2 responses to “Cooking meat

  1. tbudd

    You speaka my language, sir.

    Having been a strict lacto-ovo veggie for near 15 years, I too “grew up” cooking vegetarian. I mean, when I ate meat, my mom or a restaurant always cooked it. So I’m learning about preparing flesh along with you.

    First, Heather is a great source of carnivore knowledge. Call her, ask her, get advice. It takes 5 minutes and you don’t have to flip through a book.

    Second, which I have yet to do myself, get a meat thermometer. Very nice for a large roast or poultry/pork which really can’t be undercooked. You can always borrow Heather’s.

    Third, go simple stick with steaks, chops and deli meats–hey, why not? They’re already cooked. Chicken salad is hard to fuck up. And the soups and pastas you’re making sound perfect.
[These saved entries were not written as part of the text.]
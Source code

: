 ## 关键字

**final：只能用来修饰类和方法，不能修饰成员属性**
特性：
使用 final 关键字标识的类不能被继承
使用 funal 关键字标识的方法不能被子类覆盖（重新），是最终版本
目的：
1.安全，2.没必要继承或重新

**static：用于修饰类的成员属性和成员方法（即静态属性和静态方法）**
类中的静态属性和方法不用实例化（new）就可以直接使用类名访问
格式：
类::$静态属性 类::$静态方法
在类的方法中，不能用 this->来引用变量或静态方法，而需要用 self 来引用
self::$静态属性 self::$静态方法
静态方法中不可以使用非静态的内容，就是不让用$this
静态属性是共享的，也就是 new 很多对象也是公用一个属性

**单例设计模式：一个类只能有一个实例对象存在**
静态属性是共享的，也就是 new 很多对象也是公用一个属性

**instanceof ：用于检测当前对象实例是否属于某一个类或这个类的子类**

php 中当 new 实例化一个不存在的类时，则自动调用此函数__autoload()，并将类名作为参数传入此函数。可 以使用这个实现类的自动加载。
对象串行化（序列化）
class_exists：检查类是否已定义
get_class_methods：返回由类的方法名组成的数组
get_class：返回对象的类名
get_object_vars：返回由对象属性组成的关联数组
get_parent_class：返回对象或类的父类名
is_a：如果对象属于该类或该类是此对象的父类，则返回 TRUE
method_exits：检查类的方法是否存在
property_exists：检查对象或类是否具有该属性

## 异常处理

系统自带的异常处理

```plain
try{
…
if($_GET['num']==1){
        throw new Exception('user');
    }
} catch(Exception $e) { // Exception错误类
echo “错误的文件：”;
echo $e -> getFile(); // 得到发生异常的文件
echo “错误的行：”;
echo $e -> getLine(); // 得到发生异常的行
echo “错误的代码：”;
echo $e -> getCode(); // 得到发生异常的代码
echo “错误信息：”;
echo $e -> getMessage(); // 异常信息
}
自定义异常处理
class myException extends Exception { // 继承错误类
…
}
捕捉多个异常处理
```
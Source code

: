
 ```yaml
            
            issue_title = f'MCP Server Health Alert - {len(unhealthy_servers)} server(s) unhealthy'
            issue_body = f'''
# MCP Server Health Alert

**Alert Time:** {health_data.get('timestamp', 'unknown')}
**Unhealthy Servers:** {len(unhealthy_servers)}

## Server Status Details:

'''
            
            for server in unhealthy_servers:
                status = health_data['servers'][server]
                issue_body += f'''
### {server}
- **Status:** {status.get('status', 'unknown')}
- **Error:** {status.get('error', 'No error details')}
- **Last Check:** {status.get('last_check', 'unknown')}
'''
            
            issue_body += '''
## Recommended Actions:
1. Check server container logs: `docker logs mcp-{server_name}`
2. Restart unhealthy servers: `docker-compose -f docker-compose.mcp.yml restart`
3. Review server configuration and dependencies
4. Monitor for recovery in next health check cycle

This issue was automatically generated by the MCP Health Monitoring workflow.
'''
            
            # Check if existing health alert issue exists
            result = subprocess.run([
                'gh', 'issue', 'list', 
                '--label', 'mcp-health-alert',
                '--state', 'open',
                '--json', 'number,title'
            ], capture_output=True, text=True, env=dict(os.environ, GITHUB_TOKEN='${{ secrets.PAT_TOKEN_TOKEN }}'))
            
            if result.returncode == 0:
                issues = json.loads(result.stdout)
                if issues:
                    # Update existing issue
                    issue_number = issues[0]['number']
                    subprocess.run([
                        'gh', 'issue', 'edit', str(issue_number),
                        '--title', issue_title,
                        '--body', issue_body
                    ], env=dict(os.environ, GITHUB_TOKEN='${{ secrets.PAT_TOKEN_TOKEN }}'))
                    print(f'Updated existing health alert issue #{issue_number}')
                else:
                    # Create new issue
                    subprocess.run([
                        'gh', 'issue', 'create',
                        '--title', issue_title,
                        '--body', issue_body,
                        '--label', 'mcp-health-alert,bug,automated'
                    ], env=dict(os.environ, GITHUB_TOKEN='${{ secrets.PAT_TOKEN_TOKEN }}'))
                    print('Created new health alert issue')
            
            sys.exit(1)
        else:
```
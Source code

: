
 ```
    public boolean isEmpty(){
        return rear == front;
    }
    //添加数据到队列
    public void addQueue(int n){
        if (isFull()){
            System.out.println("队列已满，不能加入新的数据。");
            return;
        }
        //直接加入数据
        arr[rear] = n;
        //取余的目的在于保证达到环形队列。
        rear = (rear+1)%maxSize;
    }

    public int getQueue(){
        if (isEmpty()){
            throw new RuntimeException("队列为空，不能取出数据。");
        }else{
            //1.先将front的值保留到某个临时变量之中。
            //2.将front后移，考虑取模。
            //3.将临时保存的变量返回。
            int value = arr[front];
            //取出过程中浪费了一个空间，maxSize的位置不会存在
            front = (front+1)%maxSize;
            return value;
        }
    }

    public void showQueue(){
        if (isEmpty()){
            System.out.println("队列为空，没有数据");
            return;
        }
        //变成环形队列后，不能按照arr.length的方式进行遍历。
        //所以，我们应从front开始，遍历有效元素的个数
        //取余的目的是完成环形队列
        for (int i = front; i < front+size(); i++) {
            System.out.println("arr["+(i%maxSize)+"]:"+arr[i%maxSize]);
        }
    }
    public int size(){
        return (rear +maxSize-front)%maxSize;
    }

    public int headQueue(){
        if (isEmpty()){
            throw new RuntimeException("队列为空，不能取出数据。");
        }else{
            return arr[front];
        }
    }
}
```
    Fourth, I want a Scotch Egg please.

    For me, the hardest is poultry on a bone. Crazy different cooking times, not good on the grill unless parboiled first. So I just ROAST EVERYTHING. It’s easy, but slow. That’s where the deli meats come in. I can have a quick snack while waiting three hours for a crown rib to cook.

    Like

    • woodthrush

      I need a meat thermometer. Definitely. And is it only us former vegetarians that would find snacking on meat while waiting for the meat to be cooked funny?